Sub-expression name Description
es3UnicodeIDStart unicode characters that can be the first character of an identifier in es3
es3UnicodeIDPart unicode characters that can appear in the middle of an identifier in es3
es5UnicodeIDStart same as es3UnicodeIDStart, but es5 instead of es3
es5UnicodeIDPart same as es3UnicodeIDPart, but es5 instead of es3

Allowing unicode characters in identifiers is common in many of today's programming languages. Since specifying what unicode characters can be accepted by hand is a lengthy work, this provides a more convenient way to introduce unicode characters in identifiers.

Here are some examples:

  • A common defination for identifiers: ['a'-'z', 'A'-'Z', '_', '$']['a'-'z', 'A'-'Z', '_', '$', '0'-'9']*
  • Identifier for ES5:
( ['a'-'z', 'A'-'Z', '_', '$'] | %import("es5UnicodeIDStart") )
( ['a'-'z', 'A'-'Z', '_', '$', '0'-'9'] | %import("es5UnicodeIDPart") )*
  • Integers: ['0'-'9']+
  • Line comment in C: "//" [^"\n"]*

Variable defination

Sometimes a common pattern of regular expression may appear in many lexical rules, so it is preferred to define a variable for that and reference them in the rules. The syntax is:

[variable name] = < [regular expression] >

where [variable name] is an identifier.

Note that in this [regular expression] you can also reference other variables, but circular dependence is not allowed. If you think you do need that, perhaps using grammar rules is a better solution.

Rule defination

The syntax:

< ( [token name] : )? [regular expression] > ( : [action] )?

if [token name] is present, this rule will emit a token, i.e., when the input is matched by this rule, the tokenizer will do the action, then pass the token to the parser, if not, it only do action. Checkout Actions for a detailed explaination of the [action].

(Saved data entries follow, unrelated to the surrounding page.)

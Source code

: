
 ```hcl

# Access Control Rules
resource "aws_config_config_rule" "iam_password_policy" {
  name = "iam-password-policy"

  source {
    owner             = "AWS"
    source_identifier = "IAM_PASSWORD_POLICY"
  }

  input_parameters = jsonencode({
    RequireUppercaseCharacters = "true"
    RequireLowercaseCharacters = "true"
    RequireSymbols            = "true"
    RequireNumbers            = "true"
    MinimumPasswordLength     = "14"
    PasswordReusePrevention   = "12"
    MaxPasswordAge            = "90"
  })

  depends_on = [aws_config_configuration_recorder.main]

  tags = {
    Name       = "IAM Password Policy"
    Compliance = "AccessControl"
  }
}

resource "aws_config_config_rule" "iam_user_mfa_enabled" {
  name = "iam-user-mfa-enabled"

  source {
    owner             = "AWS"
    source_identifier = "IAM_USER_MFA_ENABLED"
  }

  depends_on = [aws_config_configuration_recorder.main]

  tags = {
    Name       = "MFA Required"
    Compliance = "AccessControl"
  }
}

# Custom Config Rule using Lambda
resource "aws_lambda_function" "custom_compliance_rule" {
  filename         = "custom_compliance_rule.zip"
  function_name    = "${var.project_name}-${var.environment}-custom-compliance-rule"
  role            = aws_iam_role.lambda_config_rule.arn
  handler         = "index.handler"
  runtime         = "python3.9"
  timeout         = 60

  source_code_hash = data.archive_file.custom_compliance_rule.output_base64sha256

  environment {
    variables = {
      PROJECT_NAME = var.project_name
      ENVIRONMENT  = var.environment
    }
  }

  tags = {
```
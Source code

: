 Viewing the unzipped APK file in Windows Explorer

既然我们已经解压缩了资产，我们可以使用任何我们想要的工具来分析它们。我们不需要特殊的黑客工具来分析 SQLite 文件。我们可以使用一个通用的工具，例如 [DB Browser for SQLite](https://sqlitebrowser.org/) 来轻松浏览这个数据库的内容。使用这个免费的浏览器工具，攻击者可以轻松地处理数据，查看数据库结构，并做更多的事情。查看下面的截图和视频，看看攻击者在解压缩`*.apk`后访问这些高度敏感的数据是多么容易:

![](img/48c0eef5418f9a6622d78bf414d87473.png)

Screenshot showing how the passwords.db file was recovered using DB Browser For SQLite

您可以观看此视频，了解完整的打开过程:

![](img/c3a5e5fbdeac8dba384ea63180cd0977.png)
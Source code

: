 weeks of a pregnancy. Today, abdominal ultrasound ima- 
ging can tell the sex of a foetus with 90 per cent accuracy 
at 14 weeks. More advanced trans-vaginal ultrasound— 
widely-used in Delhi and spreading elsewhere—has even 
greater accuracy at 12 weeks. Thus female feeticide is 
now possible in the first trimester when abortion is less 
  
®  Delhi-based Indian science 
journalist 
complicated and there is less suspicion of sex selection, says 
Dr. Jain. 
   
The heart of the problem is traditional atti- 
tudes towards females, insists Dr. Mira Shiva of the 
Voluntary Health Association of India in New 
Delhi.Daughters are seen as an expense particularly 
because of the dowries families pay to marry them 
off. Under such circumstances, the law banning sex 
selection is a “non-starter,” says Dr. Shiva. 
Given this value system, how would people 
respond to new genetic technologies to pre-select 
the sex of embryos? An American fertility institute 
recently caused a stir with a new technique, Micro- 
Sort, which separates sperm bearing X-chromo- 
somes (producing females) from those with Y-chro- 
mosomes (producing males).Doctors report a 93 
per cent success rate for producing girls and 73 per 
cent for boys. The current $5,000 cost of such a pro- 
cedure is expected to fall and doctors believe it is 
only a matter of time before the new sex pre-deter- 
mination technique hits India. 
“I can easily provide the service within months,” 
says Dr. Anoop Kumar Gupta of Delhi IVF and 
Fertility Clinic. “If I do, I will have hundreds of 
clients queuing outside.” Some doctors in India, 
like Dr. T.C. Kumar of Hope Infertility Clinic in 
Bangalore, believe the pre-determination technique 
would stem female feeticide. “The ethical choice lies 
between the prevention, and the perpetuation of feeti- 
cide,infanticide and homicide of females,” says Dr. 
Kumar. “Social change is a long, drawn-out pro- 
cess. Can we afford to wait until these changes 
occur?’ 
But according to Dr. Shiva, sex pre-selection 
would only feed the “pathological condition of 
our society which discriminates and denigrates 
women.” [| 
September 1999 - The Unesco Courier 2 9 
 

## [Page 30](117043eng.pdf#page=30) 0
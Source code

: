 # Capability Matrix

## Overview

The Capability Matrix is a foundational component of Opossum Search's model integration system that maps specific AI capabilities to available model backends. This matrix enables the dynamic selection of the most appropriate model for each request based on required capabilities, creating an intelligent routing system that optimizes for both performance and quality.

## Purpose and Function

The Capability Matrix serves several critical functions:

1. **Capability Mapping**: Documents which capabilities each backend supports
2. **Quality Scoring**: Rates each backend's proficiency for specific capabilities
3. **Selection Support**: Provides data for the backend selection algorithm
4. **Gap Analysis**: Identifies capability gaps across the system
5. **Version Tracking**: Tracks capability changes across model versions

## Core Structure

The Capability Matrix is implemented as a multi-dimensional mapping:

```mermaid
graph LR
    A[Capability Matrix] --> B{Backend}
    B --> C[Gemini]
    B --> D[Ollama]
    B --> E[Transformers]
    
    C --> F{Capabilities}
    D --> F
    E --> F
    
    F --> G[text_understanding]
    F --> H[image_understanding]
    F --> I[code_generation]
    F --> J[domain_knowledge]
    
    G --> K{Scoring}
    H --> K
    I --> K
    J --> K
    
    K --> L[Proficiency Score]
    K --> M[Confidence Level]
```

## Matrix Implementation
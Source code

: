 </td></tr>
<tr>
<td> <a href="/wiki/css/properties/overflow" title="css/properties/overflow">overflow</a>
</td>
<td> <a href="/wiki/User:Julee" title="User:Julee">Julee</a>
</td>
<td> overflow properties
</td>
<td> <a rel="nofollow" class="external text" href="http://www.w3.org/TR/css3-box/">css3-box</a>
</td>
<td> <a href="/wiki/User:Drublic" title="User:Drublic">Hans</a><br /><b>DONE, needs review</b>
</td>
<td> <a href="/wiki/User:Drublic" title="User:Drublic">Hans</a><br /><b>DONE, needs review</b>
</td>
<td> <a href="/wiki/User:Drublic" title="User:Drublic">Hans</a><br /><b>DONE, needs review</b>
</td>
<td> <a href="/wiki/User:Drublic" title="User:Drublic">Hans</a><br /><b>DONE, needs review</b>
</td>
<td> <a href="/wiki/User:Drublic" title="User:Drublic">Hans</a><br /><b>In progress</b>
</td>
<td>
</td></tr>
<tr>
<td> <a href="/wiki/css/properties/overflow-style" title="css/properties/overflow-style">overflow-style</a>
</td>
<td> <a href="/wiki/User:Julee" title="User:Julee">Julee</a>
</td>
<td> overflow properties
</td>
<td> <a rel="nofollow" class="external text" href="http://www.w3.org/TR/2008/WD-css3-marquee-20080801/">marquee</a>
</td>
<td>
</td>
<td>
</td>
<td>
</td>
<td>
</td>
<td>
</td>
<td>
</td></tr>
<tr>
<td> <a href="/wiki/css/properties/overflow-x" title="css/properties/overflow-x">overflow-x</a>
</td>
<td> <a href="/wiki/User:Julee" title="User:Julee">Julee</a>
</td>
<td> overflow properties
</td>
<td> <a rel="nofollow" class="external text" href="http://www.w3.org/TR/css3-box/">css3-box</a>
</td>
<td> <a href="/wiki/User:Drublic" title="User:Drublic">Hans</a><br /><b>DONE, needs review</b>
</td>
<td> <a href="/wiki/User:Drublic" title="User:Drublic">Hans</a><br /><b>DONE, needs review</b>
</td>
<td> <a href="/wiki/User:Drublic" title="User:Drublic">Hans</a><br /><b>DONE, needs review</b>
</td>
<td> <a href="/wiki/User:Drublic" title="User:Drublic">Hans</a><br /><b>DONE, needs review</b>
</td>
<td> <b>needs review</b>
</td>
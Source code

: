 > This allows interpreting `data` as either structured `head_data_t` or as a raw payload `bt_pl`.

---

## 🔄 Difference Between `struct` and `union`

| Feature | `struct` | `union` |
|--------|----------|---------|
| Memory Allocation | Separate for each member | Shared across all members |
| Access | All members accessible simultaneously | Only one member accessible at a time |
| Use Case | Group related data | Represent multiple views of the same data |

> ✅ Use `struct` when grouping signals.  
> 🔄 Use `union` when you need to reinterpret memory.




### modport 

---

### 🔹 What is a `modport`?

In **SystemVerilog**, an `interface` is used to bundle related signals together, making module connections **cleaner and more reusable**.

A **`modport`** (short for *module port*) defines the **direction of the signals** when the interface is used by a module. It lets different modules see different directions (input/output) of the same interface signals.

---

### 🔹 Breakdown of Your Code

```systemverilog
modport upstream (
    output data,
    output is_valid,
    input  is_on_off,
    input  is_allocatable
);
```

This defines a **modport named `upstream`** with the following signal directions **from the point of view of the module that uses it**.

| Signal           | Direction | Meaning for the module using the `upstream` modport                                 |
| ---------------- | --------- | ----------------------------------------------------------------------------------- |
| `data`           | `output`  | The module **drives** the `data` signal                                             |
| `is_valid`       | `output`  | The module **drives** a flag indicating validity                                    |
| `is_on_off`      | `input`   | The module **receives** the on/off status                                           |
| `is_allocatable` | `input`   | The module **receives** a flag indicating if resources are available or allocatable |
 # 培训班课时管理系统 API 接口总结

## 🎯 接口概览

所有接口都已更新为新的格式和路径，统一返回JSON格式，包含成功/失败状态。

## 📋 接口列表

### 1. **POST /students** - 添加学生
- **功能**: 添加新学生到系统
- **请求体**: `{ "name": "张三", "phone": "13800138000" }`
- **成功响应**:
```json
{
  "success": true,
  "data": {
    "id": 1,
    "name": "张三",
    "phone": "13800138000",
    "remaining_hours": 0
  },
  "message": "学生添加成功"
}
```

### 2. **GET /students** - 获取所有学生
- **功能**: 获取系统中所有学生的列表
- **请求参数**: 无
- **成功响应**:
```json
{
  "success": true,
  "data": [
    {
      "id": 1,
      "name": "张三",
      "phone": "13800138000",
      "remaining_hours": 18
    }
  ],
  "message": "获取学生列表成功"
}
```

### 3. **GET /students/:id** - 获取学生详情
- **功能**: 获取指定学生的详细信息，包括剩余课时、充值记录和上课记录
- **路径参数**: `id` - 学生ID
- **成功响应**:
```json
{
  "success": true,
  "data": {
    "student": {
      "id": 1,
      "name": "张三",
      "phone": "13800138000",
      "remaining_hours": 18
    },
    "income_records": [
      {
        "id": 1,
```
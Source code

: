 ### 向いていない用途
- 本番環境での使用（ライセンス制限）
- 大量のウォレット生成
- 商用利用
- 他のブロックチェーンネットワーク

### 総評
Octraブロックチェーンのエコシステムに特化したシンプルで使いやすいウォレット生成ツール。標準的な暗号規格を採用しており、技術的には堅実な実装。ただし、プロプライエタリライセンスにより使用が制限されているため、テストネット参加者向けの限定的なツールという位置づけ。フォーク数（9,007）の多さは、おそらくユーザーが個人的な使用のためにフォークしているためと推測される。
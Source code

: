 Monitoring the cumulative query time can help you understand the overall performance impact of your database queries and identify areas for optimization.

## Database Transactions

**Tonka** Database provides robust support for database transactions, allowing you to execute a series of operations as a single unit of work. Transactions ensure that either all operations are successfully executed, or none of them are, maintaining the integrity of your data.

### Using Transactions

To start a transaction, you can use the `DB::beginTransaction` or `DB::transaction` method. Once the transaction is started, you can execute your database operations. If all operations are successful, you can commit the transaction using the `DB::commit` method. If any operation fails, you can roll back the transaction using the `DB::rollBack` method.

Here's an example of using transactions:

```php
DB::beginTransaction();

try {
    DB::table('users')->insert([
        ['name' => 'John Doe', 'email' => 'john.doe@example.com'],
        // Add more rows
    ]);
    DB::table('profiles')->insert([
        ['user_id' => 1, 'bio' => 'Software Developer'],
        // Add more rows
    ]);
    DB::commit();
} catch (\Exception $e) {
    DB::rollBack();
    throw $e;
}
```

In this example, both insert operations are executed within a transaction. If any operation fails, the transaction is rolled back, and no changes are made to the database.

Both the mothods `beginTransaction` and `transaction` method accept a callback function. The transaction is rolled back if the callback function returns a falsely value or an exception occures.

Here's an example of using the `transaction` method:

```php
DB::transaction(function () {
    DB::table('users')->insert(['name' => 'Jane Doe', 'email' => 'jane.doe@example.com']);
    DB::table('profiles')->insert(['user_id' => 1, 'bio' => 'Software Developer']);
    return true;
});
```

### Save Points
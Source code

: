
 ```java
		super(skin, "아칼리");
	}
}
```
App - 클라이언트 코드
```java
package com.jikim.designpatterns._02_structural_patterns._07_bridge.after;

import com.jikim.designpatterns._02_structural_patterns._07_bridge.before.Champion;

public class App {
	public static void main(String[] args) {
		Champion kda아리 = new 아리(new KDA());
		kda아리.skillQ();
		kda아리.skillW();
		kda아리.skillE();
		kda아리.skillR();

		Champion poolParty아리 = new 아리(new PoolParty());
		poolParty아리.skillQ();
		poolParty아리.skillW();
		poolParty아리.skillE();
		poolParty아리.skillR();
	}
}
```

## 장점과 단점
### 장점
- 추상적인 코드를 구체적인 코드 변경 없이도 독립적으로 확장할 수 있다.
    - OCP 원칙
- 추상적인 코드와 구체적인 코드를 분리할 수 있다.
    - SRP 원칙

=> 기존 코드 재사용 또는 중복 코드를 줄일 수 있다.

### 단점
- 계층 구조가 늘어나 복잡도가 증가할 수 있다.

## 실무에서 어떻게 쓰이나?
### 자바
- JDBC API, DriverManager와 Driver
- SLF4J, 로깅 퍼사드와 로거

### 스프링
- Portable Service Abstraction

Since every token in the grammar rule has a sematic value, you need to set this value in the [action] so that when a token is emitted this value could be pushed onto the sematic stack. By default, this value is simply null;

In fact, the tokenizer in tscc-compiler is somewhat low level: When a rule is matched, the tokenizer do action first, and then emit token if presented. This means more than one rule can emit the same token. It doesn't think a token has a specified pattern, nor it knows what is white space. In this way, the method to handle white space is simply write a rule to match white space and doesn't emit token:

< (["\n", " ", "\t"]|"\r\n")+ >: [='']

The action [=''] is used here to set the matched string to empty and reset the line information, otherwise the information of the next token will be incorrect.

Minimum matching

By default, the tokenizer will try to match the longest string specified by lexical rules. But sometimes it could be useful to match the shortest string. Use %least at the begining of a rule to indicate that this rule matches the shortest string.

Token names and alias

The name of the token is just the name specified in the rule, as mentioned above. Besides that, the alias of a token would be infered from the rule: if the rule only contains one string literal, then the alias is this string, otherwise this token has no alias. For example, the rule

< WHILE: 'while' >

then we have defined a token named WHILE, with its alias being 'while'.

In the grammar rules and options that requires a token, you can reference tokens by its name:

<[token name]>

or by its alias, with a string literal. This could be convenient, for instance, you could just write 'while' in the grammar rules instead of <WHILE>. But if a token has no alias or more than one token has the same alias, you can only reference them by name.